Significant terms of the senior notes include a maturity date of ten years from
the date of issuance, interest payable semi-annually and annual principal
payments beginning in the fourth year. The interest rate on the senior notes is
fixed at 8.49%. The terms and conditions of the note purchase agreement
governing the senior notes include restriction on the sale of assets, limitation
on additional indebtedness and the maintenance of certain net worth
requirements. The balance of the cost of the Customer Service Center has been
financed with internally generated funds and bank borrowings.
NET INCOME PER COMMON SHARE AND COMMON SHARE EQUIVALENT.
Net income per common share and common share equivalent is calculated by
dividing net income applicable to common stock by the weighted average shares of
common stock and common stock equivalents outstanding.
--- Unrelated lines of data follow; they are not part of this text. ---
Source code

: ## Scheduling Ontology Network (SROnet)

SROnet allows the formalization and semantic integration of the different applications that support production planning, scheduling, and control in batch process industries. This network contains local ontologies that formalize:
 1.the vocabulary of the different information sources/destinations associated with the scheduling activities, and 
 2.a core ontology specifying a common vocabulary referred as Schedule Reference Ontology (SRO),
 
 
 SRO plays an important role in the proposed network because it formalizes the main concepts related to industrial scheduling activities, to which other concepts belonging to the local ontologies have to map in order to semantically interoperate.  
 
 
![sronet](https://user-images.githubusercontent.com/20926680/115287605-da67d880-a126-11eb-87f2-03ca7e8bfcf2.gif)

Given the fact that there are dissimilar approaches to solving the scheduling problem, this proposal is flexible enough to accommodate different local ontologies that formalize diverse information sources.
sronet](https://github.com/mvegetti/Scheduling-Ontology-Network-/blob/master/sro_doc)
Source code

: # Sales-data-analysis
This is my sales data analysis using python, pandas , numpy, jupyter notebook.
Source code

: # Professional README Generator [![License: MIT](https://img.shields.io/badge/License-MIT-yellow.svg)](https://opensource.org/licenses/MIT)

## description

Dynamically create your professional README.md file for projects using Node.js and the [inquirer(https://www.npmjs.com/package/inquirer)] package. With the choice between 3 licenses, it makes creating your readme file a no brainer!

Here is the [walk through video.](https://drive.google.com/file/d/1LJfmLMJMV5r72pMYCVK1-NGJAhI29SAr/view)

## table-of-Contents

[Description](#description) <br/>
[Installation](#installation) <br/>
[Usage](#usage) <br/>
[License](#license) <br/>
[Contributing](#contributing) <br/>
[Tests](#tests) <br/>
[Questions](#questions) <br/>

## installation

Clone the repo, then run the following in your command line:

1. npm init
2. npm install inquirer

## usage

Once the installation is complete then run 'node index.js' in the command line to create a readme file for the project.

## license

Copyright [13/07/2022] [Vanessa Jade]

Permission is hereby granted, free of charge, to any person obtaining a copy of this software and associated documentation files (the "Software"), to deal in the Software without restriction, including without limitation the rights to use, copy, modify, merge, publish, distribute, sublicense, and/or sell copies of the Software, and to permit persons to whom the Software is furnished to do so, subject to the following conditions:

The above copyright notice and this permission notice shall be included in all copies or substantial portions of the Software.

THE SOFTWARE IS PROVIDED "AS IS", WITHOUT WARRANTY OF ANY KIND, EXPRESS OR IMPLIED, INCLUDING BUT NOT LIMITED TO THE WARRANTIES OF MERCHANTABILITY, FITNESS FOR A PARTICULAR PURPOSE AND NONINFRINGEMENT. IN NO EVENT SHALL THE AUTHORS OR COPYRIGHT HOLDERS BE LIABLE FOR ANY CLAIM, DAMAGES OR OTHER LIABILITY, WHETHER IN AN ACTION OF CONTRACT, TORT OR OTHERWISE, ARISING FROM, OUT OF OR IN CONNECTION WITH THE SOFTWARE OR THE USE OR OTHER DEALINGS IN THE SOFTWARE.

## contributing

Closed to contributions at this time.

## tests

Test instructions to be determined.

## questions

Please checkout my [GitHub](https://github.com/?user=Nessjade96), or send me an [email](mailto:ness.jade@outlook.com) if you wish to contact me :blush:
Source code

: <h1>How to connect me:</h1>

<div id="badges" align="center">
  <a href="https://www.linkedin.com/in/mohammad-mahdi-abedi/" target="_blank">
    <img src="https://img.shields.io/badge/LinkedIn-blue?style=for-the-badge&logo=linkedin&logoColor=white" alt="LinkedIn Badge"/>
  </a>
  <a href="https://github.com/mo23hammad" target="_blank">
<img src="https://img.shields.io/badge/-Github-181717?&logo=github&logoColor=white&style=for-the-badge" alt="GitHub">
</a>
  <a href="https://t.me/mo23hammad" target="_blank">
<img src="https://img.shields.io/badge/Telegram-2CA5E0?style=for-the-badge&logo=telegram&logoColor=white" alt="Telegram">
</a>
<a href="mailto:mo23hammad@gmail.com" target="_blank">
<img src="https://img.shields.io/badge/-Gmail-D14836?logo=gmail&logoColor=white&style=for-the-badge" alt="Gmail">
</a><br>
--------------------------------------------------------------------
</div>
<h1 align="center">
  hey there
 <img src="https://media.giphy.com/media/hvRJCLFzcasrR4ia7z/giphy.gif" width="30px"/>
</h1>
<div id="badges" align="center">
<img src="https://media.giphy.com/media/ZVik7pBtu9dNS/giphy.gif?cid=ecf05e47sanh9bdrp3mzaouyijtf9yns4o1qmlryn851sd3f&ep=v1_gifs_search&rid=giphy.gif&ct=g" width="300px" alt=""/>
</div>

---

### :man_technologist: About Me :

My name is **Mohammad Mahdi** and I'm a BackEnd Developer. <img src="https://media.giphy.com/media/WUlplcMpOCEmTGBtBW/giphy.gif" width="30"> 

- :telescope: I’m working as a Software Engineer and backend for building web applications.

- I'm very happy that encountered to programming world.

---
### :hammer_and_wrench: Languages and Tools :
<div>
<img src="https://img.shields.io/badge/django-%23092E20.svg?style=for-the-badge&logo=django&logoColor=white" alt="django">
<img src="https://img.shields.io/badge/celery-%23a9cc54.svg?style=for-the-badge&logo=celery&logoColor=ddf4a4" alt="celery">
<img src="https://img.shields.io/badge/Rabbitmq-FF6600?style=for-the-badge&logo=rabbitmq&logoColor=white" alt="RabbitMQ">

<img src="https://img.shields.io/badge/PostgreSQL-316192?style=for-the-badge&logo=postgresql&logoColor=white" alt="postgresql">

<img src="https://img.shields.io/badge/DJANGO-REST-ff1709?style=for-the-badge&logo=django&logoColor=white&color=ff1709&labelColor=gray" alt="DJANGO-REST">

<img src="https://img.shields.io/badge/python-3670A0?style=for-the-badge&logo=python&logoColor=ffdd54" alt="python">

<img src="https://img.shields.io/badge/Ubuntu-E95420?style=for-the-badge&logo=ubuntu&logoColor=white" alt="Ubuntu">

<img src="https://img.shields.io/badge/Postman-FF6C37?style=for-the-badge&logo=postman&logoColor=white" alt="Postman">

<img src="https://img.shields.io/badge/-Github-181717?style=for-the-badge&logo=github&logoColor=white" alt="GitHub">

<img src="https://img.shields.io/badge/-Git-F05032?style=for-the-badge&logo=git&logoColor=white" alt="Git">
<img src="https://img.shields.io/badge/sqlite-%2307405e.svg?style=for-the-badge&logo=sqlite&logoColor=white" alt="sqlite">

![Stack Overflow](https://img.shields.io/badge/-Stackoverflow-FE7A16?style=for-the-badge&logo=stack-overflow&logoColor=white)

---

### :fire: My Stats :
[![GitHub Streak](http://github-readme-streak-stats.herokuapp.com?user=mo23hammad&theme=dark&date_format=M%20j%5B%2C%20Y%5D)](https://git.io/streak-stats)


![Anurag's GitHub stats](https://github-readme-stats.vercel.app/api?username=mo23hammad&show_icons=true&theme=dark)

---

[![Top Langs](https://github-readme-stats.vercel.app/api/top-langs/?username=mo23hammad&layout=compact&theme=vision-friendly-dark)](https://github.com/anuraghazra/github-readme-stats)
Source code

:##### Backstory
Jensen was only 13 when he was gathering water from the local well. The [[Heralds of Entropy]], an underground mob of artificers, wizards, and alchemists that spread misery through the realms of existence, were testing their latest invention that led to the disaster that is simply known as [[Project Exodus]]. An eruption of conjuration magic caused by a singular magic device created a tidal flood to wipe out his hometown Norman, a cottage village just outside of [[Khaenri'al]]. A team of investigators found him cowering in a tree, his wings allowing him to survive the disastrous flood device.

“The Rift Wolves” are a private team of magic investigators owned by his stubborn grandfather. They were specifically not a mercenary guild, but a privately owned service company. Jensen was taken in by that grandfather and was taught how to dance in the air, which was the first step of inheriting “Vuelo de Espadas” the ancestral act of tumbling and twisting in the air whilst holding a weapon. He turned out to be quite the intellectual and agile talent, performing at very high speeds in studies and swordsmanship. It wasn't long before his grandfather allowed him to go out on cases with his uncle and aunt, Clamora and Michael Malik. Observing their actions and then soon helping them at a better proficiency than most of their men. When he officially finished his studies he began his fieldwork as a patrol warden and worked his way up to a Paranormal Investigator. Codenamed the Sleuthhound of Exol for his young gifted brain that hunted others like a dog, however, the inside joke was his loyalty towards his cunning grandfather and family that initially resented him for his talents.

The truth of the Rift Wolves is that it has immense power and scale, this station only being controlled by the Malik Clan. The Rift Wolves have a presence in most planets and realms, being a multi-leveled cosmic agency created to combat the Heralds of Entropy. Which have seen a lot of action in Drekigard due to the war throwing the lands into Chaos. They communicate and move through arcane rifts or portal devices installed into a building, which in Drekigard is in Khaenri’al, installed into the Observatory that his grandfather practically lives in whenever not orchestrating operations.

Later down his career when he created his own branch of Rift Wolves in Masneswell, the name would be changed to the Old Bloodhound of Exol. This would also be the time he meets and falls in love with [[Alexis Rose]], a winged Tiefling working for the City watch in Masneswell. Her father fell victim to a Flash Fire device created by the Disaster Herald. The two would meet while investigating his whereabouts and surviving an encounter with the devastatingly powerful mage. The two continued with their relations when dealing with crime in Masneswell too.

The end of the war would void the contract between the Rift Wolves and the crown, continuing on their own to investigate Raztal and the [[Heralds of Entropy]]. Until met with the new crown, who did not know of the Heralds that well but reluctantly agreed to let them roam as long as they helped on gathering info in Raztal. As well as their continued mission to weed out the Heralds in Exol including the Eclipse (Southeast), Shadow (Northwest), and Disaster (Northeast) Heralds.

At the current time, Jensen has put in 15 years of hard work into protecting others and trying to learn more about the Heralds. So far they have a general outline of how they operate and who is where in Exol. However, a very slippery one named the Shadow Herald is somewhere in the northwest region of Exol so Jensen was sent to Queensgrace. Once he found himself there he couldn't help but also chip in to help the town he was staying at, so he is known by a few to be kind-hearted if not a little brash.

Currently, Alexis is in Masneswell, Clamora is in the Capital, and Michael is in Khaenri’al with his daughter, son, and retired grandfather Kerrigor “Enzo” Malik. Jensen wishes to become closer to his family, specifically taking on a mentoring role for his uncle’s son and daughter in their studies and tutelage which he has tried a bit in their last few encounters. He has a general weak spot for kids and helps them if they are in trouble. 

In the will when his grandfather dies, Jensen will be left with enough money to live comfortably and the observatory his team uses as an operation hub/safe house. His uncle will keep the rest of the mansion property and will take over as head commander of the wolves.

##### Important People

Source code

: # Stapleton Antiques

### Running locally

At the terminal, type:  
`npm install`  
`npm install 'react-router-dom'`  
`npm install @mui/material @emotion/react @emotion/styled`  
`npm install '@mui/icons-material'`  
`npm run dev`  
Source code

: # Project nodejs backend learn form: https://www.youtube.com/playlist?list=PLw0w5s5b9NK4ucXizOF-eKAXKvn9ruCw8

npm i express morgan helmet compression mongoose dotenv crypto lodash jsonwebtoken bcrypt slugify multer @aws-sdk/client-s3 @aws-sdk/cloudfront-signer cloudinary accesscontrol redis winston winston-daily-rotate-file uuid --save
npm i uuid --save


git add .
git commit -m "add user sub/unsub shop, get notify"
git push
Common share equivalents
represent the effect, if any, of the assumed purchase of common shares, using
the treasury stock method, under the Company's long-term incentive plan.
8
<PAGE>
SUBSEQUENT EVENTS.
Subsequent to June 30, 1996, the Company declared a cash dividend of $0.05 per
share payable to the stockholders of record on August 5, 1996. The dividend of
approximately $427,000 will be paid on August 19, 1996.
9
<PAGE>
ITEM 2. MANAGEMENT'S DISCUSSION AND ANALYSIS OF FINANCIAL CONDITION AND RESULTS
OF OPERATIONS
The following discussion should be read in conjunction with the attached
consolidated financial statements and the notes thereto, and with the Company's
Annual Report on Form 10-K for the fiscal year ended September 30, 1995.
RESULTS OF OPERATIONS
The Company's third quarter of fiscal 1996 net income to common stockholders of
$1.1 million compares to a net loss of $19.7 million in the third quarter of
fiscal 1995. The net loss in the third quarter of 1995 is primarily the result
of the $24.0 million loss from storm damage and the impact of decreased sales as
a result of the Company's inability to ship product following the May 1995
disaster.
Net sales for the quarter ended June 30, 1996, increased 22.0% to $103.8
million from $85.2 million for the third quarter of fiscal 1995. The increase
in net sales is primarily the result of abnormally low sales in the third
quarter of fiscal 1995 as a result of the May 1995 disaster. Net sales for the
nine months ended June 30, 1996, decreased 4.4% to $313.0 million compared to
$327.3 million in the prior fiscal year. The 4.4% decrease in the first nine
months of fiscal 1996 reflects an 11.9% increase in unit sales and is offset by
a 14.9% decrease in the average sales price. For the nine months ended June 30,
1996, the decrease in net sales is primarily the result of decreased holiday
sales at the retail level during the first quarter of fiscal 1996, and severe
weather conditions in the Eastern U.S. during portions of the second quarter of
fiscal 1996, which slowed the efforts to clear year-end inventory left over from
the decreased holiday sales. However, during the third quarter of fiscal 1996
net sales were substantially higher than the third quarter fiscal 1995 due to
the May 1995 disaster which severely impacted sales volume. Additionally, during
the third quarter of fiscal 1996, net sales were lower than anticipated as a
result of shipping difficulties in the Company's new Fort Worth Customer Service
Center (CSC). Despite acceptable initial test results, the automated shipping
systems within the CSC were unable to accommodate under operational conditions
the level of shipment volume needed, thus impacting net sales for the quarter.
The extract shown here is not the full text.